### BRIEF
Beginning with the line where "<xref:System.Xml.Linq.XElement> 개체의 컬렉션입니다." occurs, set down each line of the records through the final one, exactly and without additions.

Plain-text document sources:
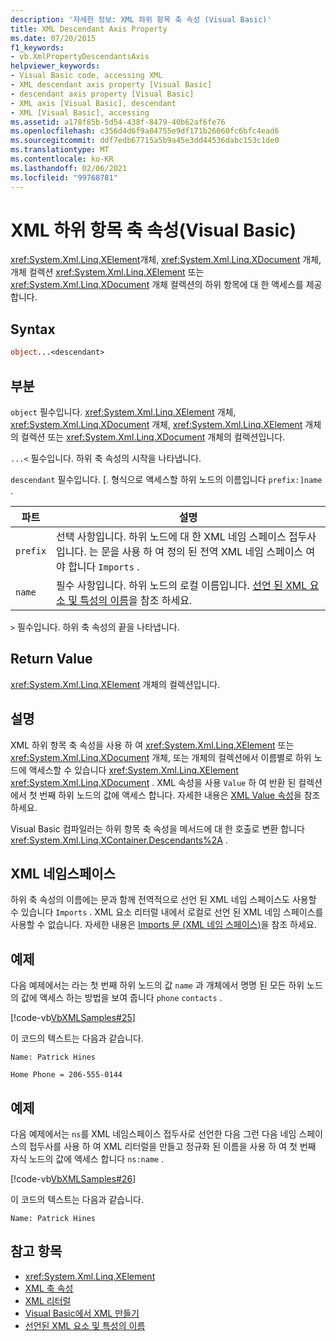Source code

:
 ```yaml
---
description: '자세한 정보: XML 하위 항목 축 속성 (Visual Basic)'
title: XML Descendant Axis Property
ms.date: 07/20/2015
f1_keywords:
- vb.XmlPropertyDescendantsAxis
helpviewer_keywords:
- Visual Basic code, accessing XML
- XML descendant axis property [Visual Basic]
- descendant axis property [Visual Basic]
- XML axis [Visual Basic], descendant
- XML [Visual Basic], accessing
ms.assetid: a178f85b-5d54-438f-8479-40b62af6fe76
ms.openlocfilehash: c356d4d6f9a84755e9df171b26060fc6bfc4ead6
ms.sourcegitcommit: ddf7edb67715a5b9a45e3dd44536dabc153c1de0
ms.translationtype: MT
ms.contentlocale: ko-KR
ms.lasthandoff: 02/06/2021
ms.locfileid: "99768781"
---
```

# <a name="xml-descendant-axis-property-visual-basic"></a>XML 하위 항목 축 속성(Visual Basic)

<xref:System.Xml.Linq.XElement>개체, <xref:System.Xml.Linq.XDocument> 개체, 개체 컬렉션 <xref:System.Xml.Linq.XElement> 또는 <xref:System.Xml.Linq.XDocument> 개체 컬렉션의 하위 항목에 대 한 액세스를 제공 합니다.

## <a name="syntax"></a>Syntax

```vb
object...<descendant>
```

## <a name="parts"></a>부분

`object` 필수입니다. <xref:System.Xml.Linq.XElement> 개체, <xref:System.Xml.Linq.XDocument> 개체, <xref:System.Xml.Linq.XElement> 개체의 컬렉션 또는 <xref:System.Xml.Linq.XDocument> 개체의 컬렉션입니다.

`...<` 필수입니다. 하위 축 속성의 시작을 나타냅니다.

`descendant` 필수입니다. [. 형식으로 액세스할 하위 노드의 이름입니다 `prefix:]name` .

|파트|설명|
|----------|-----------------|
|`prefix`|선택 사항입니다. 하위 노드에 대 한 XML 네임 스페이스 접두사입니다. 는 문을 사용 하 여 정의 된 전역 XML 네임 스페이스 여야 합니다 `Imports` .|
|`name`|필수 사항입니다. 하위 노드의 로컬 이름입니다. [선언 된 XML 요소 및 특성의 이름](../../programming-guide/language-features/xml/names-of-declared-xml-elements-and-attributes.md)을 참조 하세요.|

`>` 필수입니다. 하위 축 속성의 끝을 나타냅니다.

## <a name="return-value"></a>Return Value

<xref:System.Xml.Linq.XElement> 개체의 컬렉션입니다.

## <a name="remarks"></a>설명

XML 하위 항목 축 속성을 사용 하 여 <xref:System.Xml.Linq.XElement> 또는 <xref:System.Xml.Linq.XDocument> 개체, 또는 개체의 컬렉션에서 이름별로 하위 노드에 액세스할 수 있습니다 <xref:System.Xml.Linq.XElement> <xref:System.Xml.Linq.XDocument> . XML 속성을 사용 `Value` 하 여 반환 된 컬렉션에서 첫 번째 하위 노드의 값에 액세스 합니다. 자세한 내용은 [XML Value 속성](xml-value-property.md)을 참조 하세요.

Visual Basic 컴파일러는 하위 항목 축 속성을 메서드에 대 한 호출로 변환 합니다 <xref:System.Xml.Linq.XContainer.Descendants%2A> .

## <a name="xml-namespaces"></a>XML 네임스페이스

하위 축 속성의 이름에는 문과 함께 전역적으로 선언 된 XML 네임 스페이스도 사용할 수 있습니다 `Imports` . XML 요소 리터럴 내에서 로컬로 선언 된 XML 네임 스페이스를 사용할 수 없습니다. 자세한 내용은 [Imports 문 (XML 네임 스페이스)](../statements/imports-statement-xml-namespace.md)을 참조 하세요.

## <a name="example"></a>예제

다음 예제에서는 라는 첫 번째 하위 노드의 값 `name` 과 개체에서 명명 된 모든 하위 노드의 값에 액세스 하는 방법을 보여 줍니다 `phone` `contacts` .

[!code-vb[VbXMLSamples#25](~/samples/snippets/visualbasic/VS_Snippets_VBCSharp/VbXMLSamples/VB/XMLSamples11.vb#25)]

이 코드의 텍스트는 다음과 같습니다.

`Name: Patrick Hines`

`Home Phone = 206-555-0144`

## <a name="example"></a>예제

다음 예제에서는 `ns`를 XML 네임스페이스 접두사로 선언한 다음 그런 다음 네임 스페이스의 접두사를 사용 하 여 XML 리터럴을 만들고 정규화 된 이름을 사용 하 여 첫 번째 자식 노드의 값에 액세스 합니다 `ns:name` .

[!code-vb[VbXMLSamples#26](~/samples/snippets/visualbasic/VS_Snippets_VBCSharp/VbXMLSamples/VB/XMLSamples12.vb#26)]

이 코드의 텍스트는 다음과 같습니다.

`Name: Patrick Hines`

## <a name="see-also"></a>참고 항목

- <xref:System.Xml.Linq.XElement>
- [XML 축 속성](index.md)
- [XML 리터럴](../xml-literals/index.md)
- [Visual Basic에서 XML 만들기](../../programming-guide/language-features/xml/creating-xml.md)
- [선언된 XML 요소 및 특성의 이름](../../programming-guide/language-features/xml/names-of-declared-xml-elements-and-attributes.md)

### TASK RESULT
<xref:System.Xml.Linq.XElement> 개체의 컬렉션입니다.

## <a name="remarks"></a>설명

XML 하위 항목 축 속성을 사용 하 여 <xref:System.Xml.Linq.XElement> 또는 <xref:System.Xml.Linq.XDocument> 개체, 또는 개체의 컬렉션에서 이름별로 하위 노드에 액세스할 수 있습니다 <xref:System.Xml.Linq.XElement> <xref:System.Xml.Linq.XDocument> . XML 속성을 사용 `Value` 하 여 반환 된 컬렉션에서 첫 번째 하위 노드의 값에 액세스 합니다. 자세한 내용은 [XML Value 속성](xml-value-property.md)을 참조 하세요.

Visual Basic 컴파일러는 하위 항목 축 속성을 메서드에 대 한 호출로 변환 합니다 <xref:System.Xml.Linq.XContainer.Descendants%2A> .

## <a name="xml-namespaces"></a>XML 네임스페이스

하위 축 속성의 이름에는 문과 함께 전역적으로 선언 된 XML 네임 스페이스도 사용할 수 있습니다 `Imports` . XML 요소 리터럴 내에서 로컬로 선언 된 XML 네임 스페이스를 사용할 수 없습니다. 자세한 내용은 [Imports 문 (XML 네임 스페이스)](../statements/imports-statement-xml-namespace.md)을 참조 하세요.

## <a name="example"></a>예제

다음 예제에서는 라는 첫 번째 하위 노드의 값 `name` 과 개체에서 명명 된 모든 하위 노드의 값에 액세스 하는 방법을 보여 줍니다 `phone` `contacts` .

[!code-vb[VbXMLSamples#25](~/samples/snippets/visualbasic/VS_Snippets_VBCSharp/VbXMLSamples/VB/XMLSamples11.vb#25)]

이 코드의 텍스트는 다음과 같습니다.

`Name: Patrick Hines`

`Home Phone = 206-555-0144`

## <a name="example"></a>예제

다음 예제에서는 `ns`를 XML 네임스페이스 접두사로 선언한 다음 그런 다음 네임 스페이스의 접두사를 사용 하 여 XML 리터럴을 만들고 정규화 된 이름을 사용 하 여 첫 번째 자식 노드의 값에 액세스 합니다 `ns:name` .

[!code-vb[VbXMLSamples#26](~/samples/snippets/visualbasic/VS_Snippets_VBCSharp/VbXMLSamples/VB/XMLSamples12.vb#26)]

이 코드의 텍스트는 다음과 같습니다.

`Name: Patrick Hines`

## <a name="see-also"></a>참고 항목

- <xref:System.Xml.Linq.XElement>
- [XML 축 속성](index.md)
- [XML 리터럴](../xml-literals/index.md)
- [Visual Basic에서 XML 만들기](../../programming-guide/language-features/xml/creating-xml.md)
- [선언된 XML 요소 및 특성의 이름](../../programming-guide/language-features/xml/names-of-declared-xml-elements-and-attributes.md)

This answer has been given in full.